I remember disinfection with UV lamps from childhood - in the kindergarten, sanatorium and even in the summer camp there were somewhat frightening structures that glowed with a beautiful purple light in the dark and from which the educators drove us away. So what exactly is ultraviolet radiation and why does a person need it?

Perhaps the first question to be answered is what ultraviolet rays are and how they work. This is usually referred to as electromagnetic radiation, which is in the range between visible and X-ray radiation. Ultraviolet is characterized by a wavelength from 10 to 400 nanometers.
It was discovered back in the 19th century, and this happened thanks to the discovery of infrared radiation. Having discovered the IR spectrum, in 1801 I.V. Ritter drew attention to the opposite end of the light spectrum during experiments with silver chloride. And then several scientists at once came to the conclusion about the heterogeneity of the ultraviolet.

Today it is divided into three groups:

• UV-A radiation - near ultraviolet;
• UV-B - medium;
• UV-C - far.

This division is largely due to the impact of rays on a person.
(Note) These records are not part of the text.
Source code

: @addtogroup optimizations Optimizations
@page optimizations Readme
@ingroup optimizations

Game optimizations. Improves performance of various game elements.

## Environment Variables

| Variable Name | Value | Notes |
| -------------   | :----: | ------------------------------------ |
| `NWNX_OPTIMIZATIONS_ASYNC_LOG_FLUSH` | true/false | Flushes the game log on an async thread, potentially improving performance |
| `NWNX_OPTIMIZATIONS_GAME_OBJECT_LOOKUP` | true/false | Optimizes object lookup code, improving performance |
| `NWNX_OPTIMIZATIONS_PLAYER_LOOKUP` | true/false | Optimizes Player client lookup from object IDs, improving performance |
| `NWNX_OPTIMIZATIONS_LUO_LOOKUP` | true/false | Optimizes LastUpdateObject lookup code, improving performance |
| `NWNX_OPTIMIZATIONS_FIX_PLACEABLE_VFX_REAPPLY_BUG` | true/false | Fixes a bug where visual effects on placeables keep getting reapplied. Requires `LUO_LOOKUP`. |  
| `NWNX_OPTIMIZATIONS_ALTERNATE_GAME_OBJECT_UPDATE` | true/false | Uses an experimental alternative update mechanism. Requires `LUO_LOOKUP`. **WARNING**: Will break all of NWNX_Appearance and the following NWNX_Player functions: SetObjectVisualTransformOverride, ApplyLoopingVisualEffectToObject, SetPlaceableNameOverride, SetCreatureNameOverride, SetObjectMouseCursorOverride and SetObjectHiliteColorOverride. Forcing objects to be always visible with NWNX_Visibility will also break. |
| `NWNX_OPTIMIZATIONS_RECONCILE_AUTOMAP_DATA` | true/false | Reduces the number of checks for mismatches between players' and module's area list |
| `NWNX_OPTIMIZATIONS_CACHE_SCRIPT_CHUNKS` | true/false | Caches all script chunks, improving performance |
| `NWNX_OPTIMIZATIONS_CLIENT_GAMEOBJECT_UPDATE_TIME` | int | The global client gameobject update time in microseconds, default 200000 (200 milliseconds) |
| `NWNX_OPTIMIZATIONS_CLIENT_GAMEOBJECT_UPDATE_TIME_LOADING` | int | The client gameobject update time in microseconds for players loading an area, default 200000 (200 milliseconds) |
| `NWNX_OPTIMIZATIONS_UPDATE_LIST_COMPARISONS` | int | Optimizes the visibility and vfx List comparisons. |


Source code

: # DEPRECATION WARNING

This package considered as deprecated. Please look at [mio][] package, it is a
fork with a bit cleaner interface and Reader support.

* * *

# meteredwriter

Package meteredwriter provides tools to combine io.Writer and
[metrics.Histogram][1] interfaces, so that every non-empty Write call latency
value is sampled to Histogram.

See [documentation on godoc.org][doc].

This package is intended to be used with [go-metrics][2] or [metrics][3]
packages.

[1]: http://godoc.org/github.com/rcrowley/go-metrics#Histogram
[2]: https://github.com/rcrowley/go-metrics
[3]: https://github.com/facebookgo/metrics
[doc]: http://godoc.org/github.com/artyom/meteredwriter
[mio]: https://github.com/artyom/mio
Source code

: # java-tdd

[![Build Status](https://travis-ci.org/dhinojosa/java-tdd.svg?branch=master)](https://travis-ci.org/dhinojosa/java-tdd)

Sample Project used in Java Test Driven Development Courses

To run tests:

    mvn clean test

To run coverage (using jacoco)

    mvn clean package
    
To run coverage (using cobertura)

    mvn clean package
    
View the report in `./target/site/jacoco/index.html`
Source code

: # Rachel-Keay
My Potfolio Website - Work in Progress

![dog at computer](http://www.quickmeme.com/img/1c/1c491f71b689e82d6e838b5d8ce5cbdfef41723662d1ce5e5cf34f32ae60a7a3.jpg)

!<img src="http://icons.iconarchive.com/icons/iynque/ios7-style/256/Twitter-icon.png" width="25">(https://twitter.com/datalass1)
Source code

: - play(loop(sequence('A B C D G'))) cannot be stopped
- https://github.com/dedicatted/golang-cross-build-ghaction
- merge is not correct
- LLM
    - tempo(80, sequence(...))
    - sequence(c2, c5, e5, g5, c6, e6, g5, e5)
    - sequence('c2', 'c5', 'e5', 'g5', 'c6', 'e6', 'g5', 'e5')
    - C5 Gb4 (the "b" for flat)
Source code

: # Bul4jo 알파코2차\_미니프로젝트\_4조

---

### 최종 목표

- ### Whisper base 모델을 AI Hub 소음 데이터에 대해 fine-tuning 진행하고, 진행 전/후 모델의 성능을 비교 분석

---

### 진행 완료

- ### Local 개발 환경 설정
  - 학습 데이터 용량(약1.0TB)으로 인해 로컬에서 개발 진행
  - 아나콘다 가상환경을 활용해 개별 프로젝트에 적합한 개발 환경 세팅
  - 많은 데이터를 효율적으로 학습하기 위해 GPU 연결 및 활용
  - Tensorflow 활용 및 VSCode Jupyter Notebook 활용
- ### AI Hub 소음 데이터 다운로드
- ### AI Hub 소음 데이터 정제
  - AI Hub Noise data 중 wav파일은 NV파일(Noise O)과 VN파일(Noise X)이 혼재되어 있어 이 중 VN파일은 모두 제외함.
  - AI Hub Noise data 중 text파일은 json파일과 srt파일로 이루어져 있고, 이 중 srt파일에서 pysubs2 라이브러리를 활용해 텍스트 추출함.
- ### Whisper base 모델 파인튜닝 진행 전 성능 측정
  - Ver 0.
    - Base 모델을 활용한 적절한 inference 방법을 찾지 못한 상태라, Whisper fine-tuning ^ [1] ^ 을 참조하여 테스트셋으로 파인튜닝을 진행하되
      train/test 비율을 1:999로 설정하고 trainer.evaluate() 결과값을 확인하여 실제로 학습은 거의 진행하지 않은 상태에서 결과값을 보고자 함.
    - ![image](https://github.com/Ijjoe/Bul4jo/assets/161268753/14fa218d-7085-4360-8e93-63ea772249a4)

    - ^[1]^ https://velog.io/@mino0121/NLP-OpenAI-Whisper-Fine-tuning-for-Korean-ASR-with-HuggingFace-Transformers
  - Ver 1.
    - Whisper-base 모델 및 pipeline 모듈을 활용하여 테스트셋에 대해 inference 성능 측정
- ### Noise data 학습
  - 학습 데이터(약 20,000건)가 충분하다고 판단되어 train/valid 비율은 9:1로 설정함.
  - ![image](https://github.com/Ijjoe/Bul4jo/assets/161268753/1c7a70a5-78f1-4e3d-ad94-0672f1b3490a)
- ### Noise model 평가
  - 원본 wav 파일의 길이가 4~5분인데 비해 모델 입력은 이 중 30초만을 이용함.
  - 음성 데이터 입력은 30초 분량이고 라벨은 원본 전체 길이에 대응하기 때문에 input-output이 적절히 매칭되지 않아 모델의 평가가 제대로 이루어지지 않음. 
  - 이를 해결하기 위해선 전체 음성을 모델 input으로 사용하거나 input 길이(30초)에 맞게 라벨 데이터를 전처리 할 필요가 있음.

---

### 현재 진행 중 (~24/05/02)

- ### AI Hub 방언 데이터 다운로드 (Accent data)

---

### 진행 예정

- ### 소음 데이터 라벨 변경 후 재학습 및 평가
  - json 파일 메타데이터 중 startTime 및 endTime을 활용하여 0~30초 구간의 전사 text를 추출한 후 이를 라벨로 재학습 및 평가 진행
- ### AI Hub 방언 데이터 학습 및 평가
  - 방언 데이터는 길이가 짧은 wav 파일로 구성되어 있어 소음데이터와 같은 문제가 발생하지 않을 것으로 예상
The natural and main source of ultraviolet radiation on Earth is the Sun. In fact, it is from this radiation that we are saved by sunscreens. At the same time, far ultraviolet is completely absorbed by the Earth's atmosphere, and UV-A just reaches the surface, causing a pleasant tan. And on average, 10% of UV-B provokes those same sunburns, and can also lead to the formation of mutations and skin diseases.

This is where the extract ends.